Abstract
The influence of microstructure and inclusion on the susceptibility to stress oriented hydrogen induced cracking, SOHIC, or type I sulfide stress cracking, SSC, was investigated for two kinds of line pipe steels which have the different susceptibility to SOHIC. The steel plates, produced by accelerated cooling after controlled rolling, were heated to three temperatures of 1100, 900 and 750°C to vary their microstructures. For the four microstructures including the as cooled one, the susceptibility to SOHIC was evaluated by the SSC test specified in NACE TM0177-90 method A in addition to an SSC test using a large scale plate.

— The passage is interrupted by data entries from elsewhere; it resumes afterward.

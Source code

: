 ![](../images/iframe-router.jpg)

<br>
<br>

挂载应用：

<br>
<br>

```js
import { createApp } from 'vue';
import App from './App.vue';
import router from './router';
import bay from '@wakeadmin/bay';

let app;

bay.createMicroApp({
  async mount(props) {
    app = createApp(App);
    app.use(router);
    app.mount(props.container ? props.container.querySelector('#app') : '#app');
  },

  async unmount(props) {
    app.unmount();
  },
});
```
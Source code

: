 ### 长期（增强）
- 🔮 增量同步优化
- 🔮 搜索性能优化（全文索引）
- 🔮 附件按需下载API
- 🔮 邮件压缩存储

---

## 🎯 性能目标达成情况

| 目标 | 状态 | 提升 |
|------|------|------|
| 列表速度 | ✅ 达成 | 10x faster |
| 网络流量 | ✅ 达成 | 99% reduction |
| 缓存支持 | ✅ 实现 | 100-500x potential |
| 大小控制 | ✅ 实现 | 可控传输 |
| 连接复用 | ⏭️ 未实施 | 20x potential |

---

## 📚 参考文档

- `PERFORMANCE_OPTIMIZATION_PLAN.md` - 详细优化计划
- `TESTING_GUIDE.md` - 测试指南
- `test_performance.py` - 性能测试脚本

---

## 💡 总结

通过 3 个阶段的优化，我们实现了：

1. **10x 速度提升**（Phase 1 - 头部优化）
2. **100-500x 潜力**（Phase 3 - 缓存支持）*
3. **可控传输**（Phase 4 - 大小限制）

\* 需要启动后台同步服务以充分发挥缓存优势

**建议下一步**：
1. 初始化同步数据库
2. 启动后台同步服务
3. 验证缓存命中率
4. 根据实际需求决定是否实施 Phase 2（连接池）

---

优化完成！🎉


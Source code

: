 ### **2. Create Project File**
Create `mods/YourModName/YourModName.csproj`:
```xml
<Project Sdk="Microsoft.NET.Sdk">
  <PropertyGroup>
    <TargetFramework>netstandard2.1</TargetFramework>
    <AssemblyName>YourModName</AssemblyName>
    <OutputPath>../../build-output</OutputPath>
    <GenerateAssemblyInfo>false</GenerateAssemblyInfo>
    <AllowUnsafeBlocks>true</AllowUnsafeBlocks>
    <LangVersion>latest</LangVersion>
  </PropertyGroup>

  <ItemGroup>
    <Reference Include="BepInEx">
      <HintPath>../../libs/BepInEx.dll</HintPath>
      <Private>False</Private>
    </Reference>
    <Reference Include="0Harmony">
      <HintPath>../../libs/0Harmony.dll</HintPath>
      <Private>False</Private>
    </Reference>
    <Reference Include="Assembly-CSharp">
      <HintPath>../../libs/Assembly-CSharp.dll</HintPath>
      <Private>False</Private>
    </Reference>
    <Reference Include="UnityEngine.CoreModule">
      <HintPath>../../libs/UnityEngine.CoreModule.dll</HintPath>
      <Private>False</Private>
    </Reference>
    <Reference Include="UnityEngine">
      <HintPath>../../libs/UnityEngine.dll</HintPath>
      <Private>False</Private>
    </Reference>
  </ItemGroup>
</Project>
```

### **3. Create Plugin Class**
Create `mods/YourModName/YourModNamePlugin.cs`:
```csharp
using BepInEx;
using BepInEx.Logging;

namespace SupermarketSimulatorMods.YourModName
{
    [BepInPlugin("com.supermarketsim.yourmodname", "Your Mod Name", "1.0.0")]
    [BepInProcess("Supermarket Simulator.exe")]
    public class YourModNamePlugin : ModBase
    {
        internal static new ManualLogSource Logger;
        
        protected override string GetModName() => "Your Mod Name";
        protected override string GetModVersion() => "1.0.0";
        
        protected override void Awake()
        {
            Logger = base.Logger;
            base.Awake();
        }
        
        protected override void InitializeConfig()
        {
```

The cracking susceptibility depends on the minimum microhardness rather than maximum hardness in the specimens with yield strength of API X65 or less. The local region with minimum microhardness, having lower yield strength, is deduced to become a preferential site for the hydrogen induced blister cracking, HIBC, and also to provide plastic zones through which the existing blisters are prone to link to each other, leading to the cracking through thickness. As a consequence, the decrease in the local hardness is concluded to enhance cracking susceptibility. Non-metallic inclusions were identified as the crack initiation site. The critical dispersion distance of inclusions, within which a second blister can be induced in the plastic zone formed around the first blister, is estimated based upon calculation of the stress around the blister. The observed results of crack propagation and arrest were both well interpreted in terms of the estimated critical distance.